Porting – Adding Support for Python 3

After you modernize your C extension to use the latest features available in Python 2, it is time to address the differences between Python 2 and 3.

The recommended way to port is keeping single-source compatibility between Python 2 and 3, until support Python 2 can be safely dropped. For Python code, you can use libraries like six and future, and, failing that, if sys.version_info >= (3, 0): blocks for conditional code. For C, the py3c library provides common tools, and for special cases you can use conditional compilation with #if IS_PY3.

To start using py3c, #include <py3c.h>, and instruct your compiler to find the header.

The Bytes/Unicode split

The most painful change for extension authors is the bytes/unicode split: unlike Python 2’s str or C’s char*, Python 3 introduces a sharp divide between human-readable strings and binary data. You will need to decide, for each string value you use, which of these two types you want.

Make the division as sharp as possible: mixing the types tends to lead to utter chaos. Functions that take both Unicode strings and bytes (in a single Python version) should be rare, and should generally be convenience functions in your interface; not code deep in the internals.

However, you can use a concept of native strings, a type that corresponds to the str type in Python: PyBytes on Python 2, and PyUnicode in Python 3. This is the type that you will need to return from functions like __str__ and __repr__.

Using the native string extensively is suitable for conservative projects: it affects the semantics under Python 2 as little as possible, while not requiring the resulting Python 3 API to feel contorted.

With py3c, functions for the native string type are PyStr_* (PyStr_FromString, PyStr_Type, PyStr_Check, etc.). They correspond to PyString on Python 2, and PyUnicode on Python 3. The supported API is the intersection of PyString_* and PyUnicode_*, except PyStr_Size (see below) and the deprecated PyUnicode_Encode; additionally PyStr_AsUTF8String is defined.

Keep in mind py3c expects that native strings are always encoded with utf-8 under Python 2. If you use a different encoding, you will need to convert between bytes and text manually.

For binary data, use PyBytes_* (PyBytes_FromString, PyBytes_Type, PyBytes_Check, etc.). Python 3.x provides them under these names only; in Python 2.6+ they are aliases of PyString_*. (For even older Pythons, py3c also provides these aliases.) The supported API is the intersection of PyString_* and PyBytes_*,

Porting mostly consists of replacing PyString_ to either PyStr_ or PyBytes_; just see the caveat about size below.

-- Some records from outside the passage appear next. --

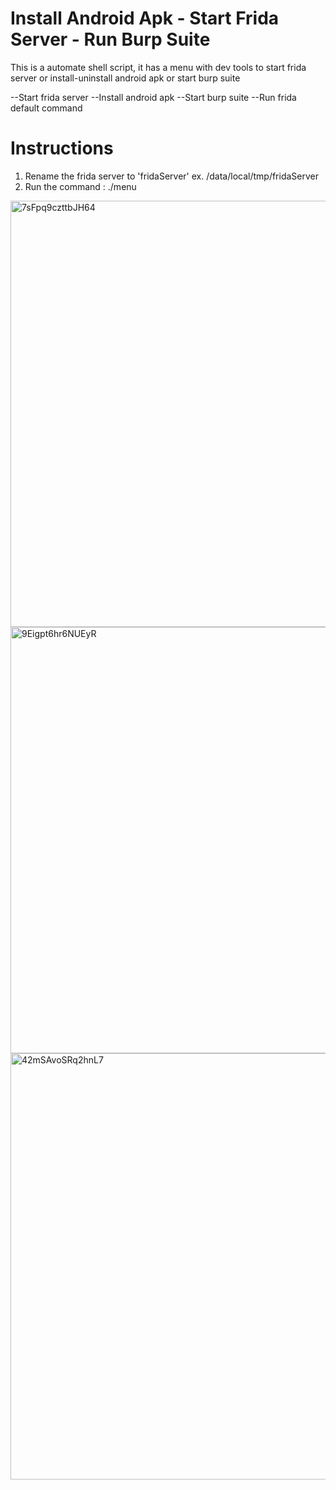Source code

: # Install Android Apk - Start Frida Server - Run Burp Suite
This is a automate shell script, it has a menu with dev tools to start frida server or install-uninstall android apk or start burp suite

--Start frida server
--Install android apk
--Start burp suite
--Run frida default command

# Instructions

1) Rename the frida server to 'fridaServer' ex. /data/local/tmp/fridaServer
2) Run the command : ./menu 

<img width="682" alt="7sFpq9czttbJH64" src="https://user-images.githubusercontent.com/4541512/160807680-e114b074-7e51-4119-b8dd-6ac2454fcc5a.png">

<img width="682" alt="9Eigpt6hr6NUEyR" src="https://user-images.githubusercontent.com/4541512/160807760-b3a8e66c-5319-470f-8b7c-e128a229ee6f.png">

<img width="682" alt="42mSAvoSRq2hnL7" src="https://user-images.githubusercontent.com/4541512/160807781-d139b805-fa0a-485e-b385-3ee8766b81de.png">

To summarize the four different string type names:

String kind py2 py3 Use
PyStr_* PyString_* PyUnicode_* Human-readable text
PyBytes_* PyString_* Binary data
PyUnicode_* Unicode strings
PyString_* error In unported code

String size

When dealing with Unicode strings, the concept of “size” is tricky, since the number of characters doesn’t necessarily correspond to the number of bytes in the string’s UTF-8 representation.

To prevent subtle errors, this library does not provide a PyStr_Size function.

Instead, use PyStr_AsUTF8AndSize(). This functions like Python 3’s PyUnicode_AsUTF8AndSize, except under Python 2, the string is not encoded (as it should already be in UTF-8), the size pointer must not be NULL, and the size may be stored even if an error occurs.

Ints

While string type is split in Python 3, the int is just the opposite: int and long were unified. PyInt_* is gone and only PyLong_* remains (and, to confuse things further, PyLong is named “int” in Python code). The py3c headers alias PyInt to PyLong, so if you’re using them, there’s no need to change at this point.

Floats

In Python 3, the function PyFloat_FromString lost its second, ignored argument.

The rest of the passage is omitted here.